Ezra'nın onu oradan çekip çıkarmasını çok istedim ancak yapamadık. Aslında yazılacak milyonlarca detay var; Mandalorian cephesi, Grand Admiral Thrawn, Vader vs. Ahsoka, Hera, Loth kedileri ve kurtları... Ama hepsini yazmaya kalksam 70 sayfa falan sürecek. O yüzden sonuca varıp Rebels defterini kapamak istiyorum. Dizinin final bölümünde Sabine'in mini bir özetini dinliyoruz. Anlıyoruz ki Lothal'ın kurtuluşunun üstünden yaklaşık 7 yıl geçmiştir ve klasik serideki olaylar yaşanmış, Hera'nın bir çocuğu olmuş ve Sabine Ahsoka ile birlikte Ezra'yı arama işlerine girişmiştir. Burada Kanan-Hera ilişkisi oldukça ilginç. Serinin başından beri bu ikili arasında bir şeyler olduğunu biliyoruz. Ama üstü kapalı imalardan fazlasını pek görememiştik. Şöyle bir teori atıyorum; Kanan canını kurtardıktan sonra Hera ile tanışır ve aşık olur, bir ilişkileri vardır ancak Hera başından beri isyanın bir parçası ve sorumluluk hissediyor. Belki Kanan'ın sürekli ben yoldan saptım tarzı konuşmalarının da kaynağı buydu. Çünkü çok meşhur jedi code bizlere bağlanmak yasaktır der ve Kanan bu kodu çiğnemiştir. Aralarındaki ilişki bu sebeplerden hep gizli kalır ve Hera'nın neden daha önce söylemedim pişmanlığı bir tokat gibi yüzümüze çarpar. Böylece Spectre 7 Jacen Syndulla'ya mantıklı bir açıklama buluyorum. Kendisi elbette güce yatkın olacaktır ve tam da Luke Skywalker tarafından eğitilecek yaştadır, tabi Ezra bir an önce gelmezse. Yoksa Jacen'ın sonunu tahmin edebiliyoruz... Son bir teori daha atıp gerçekten Rebels defterini kapatıyorum. Ezra Sabine'e sürekli sana güveniyorum diyordu ve bana kalırsa Ezra'yı kurtarabilecek ikili yalnızca Sabine ve Ahsoka. Çünkü ikisinin de ortak özelliği Lothal'daki tapınağın gizemini bilmeleri. Sabine nasıl açılacağını Ahsoka ise birinin nasıl kurtarılacağını biliyor. Rebels'ı Tcw ile kıyaslayacak olursak daha dolu bir dizi, sadece 1 karaktere değil koskoca bir ekibin her üyesini detaylıca inceleyebiliyoruz. Keşke bitmeseydin be...
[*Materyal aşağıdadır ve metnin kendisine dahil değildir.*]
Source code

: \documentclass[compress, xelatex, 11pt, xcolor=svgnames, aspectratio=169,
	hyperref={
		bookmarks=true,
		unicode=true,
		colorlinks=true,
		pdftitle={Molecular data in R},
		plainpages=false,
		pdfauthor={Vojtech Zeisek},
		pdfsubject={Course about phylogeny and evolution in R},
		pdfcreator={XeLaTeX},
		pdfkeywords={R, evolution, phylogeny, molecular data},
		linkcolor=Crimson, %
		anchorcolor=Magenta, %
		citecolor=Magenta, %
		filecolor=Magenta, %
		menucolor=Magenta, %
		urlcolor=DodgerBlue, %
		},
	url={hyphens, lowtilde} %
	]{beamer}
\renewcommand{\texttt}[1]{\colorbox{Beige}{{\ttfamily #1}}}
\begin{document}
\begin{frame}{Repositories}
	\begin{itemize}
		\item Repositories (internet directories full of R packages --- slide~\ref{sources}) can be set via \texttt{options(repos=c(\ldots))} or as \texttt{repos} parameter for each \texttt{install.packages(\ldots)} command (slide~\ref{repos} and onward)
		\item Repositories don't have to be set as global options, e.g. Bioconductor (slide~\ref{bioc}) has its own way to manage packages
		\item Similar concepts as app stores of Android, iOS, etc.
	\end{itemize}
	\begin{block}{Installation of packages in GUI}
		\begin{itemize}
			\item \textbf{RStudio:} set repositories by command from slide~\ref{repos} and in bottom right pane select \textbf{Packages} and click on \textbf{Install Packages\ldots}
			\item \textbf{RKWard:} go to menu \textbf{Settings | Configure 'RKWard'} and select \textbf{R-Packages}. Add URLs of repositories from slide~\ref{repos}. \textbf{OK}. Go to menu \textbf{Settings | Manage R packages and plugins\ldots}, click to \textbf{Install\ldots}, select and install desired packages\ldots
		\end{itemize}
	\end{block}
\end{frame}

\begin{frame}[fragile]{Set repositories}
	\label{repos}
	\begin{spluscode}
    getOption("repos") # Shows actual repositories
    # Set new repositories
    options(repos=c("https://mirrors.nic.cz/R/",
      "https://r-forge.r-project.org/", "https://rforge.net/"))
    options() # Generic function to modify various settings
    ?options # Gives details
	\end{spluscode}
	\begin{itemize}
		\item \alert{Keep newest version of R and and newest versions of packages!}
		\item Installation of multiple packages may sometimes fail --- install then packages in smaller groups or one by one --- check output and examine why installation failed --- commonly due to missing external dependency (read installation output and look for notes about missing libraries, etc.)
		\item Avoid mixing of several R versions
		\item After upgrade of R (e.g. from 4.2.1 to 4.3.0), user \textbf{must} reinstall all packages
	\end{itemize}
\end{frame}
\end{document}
Expanded Universe dediğimiz kavram tüm geek alemine Star Wars ile girdi diyebiliriz. Peki nedir bu? George Lucas'ın yaptıkları dışında Star Wars hakkında yapılmış her şey. Burada devreye genelde çizgi romanlar giriyor. Özellikle de John Jackson Miller ve Timothy Zahn'ın eserleri. Expanded Universe, Eski Cumhutiyet'ten geleceğe kadar oldukça geniş bir yelpazeye sahip. Bu evrene ben de yeni yeni girdiğim için aşırı bilgi sahibi değilim ancak siz değeri okurlardan bir ricam olacak. Kanan'ın padawanlığını anlatan Kanan The Last Padawan, Rebels'tan birkaç yıl öncesini anlatan Star Wars: A New Dawn ve Thrawn'ı anlatan Heir to the Empire çizgi romanlarına bir şekilde ulaşmamız lazım. Ulaşalım ki Rebels'ın hakkını verebilelim. Birtakım araştırmalar sonucunda The Last Padawan'ın audiobookunu buldum. Dinlemek isteyenleri böyle alayım. Ancak baskılar inanılmaz uçuk fiyatlarla satılıyor. Bunları bulan varsa elden ele iletsin lütfen. Expanded Universe'ü tam anlamıyla öğrenmek inanılmaz zor ve ülkemiz şartlarında pahalı bir eylem ama insanın içini gıcıklamıyor değil.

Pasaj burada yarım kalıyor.